Je le sentais moi-même et s'il ne m'avait encouragée pour mes natures mortes je serais tombée du haut de mes espérances, ce qui serait grave.
Nous sommes allées au Francais voir "Les Fourchambault". On admire beaucoup la pièce, mais je n'en suis pas trop folle.
J'avais un chapeau... mais cela ne m'intéresse plus... ce que je cherche, c'est d'avoir l'air distingué... je l'avais un peu oublié ce dernier temps.
Décidément je serai une grande artiste... chaque fois que je sors de mes études j'y suis réintégrée par des coups de fouets
de toutes sortes.
N'ai-je pas reve a des salons politiques, puis au monde, puis a un mariage riche (Multedo ne l'est pas) puis encore a la politique. Tout cela dans les moments ou je revais, ou j'esperais la possibilite de quelque arrangement feminin, humain, naturel. Mais non, rien. Cela me fait meme rire cette deveine constante, imperturbable, etonnante. J'en ai gagné un grand sang-froid, un mépris énorme pour tous, du raisonnement, de la sagesse, un tas de choses enfin qui me composent un caractère froid, dédaigneux, insensible, et en même temps remuant, brusque, énergique.

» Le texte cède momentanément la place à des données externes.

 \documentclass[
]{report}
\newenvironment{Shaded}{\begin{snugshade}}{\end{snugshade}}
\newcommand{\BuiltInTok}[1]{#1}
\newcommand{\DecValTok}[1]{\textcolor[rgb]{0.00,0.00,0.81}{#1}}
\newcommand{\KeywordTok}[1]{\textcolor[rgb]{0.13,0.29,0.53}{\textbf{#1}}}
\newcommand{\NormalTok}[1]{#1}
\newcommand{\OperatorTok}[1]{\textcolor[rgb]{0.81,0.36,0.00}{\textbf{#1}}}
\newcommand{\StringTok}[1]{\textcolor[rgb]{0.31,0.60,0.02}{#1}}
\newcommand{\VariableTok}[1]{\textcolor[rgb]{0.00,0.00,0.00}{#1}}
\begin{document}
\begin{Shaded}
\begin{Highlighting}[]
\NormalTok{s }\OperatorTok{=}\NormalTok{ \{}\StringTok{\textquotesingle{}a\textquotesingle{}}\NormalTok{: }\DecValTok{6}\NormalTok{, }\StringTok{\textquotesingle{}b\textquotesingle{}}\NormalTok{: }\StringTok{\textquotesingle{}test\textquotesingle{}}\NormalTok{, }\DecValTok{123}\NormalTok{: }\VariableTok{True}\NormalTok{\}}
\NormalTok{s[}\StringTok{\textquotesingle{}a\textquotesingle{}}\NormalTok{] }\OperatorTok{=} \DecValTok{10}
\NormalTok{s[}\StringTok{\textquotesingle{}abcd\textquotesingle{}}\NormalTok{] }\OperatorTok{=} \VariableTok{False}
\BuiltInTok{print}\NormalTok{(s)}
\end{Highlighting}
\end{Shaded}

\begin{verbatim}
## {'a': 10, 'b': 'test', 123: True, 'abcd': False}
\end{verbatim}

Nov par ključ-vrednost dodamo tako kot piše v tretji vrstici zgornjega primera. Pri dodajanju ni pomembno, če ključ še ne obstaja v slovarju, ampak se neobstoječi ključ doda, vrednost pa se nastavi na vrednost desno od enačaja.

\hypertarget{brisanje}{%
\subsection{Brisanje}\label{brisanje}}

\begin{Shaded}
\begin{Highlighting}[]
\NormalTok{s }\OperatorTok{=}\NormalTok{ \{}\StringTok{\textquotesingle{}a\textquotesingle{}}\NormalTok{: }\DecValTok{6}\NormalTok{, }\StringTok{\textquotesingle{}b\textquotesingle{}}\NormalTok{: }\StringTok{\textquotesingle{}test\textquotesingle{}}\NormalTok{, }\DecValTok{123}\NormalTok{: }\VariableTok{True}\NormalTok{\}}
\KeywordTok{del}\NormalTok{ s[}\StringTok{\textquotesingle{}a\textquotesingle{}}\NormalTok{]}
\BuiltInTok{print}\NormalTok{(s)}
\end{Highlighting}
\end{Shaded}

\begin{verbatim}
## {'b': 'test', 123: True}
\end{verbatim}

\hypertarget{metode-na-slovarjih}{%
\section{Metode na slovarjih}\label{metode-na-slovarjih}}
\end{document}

Quant au feu sacré il est caché et les vulgaires spectateurs, les profanes ne le soupçonnent même pas. Pour eux je me "fiche" de tout, je n'ai pas de cœur, je critique, je méprise, je me moque.
Et toutes les tendresses refoulées du plus profond de moi-même, que disent-elles de cet affichage hautain. Elles ne disent rien... elles murmurent en se cachant davantage, offensées et chagrines.
Je passe ma vie à dire des choses sauvages qui me plaisent et qui étonnent les autres... Ce serait bien, si cela ne prenait un accent amer, si ce n'était le fruit de cette inimaginable déveine dans toutes les choses.
Ainsi lorsque je fis la fameuse demande au Bon Dieu le prêtre me donna le vin et le pain que je pris puis le morceau de pain sans vin comme c'est l'usage. Et ce pain me tomba des mains à deux reprises. J'en fus peinée mais n'en dis rien espérant que ce n'était pas un refus... C'en était un à ce qu'il paraît.
Tout cela prouve qu'il y a mon art auquel je dois me vouer... Par saccades j'en sortirai encore sans doute mais pendant des heures seulement, après quoi j'y retournerai châtiée, sage.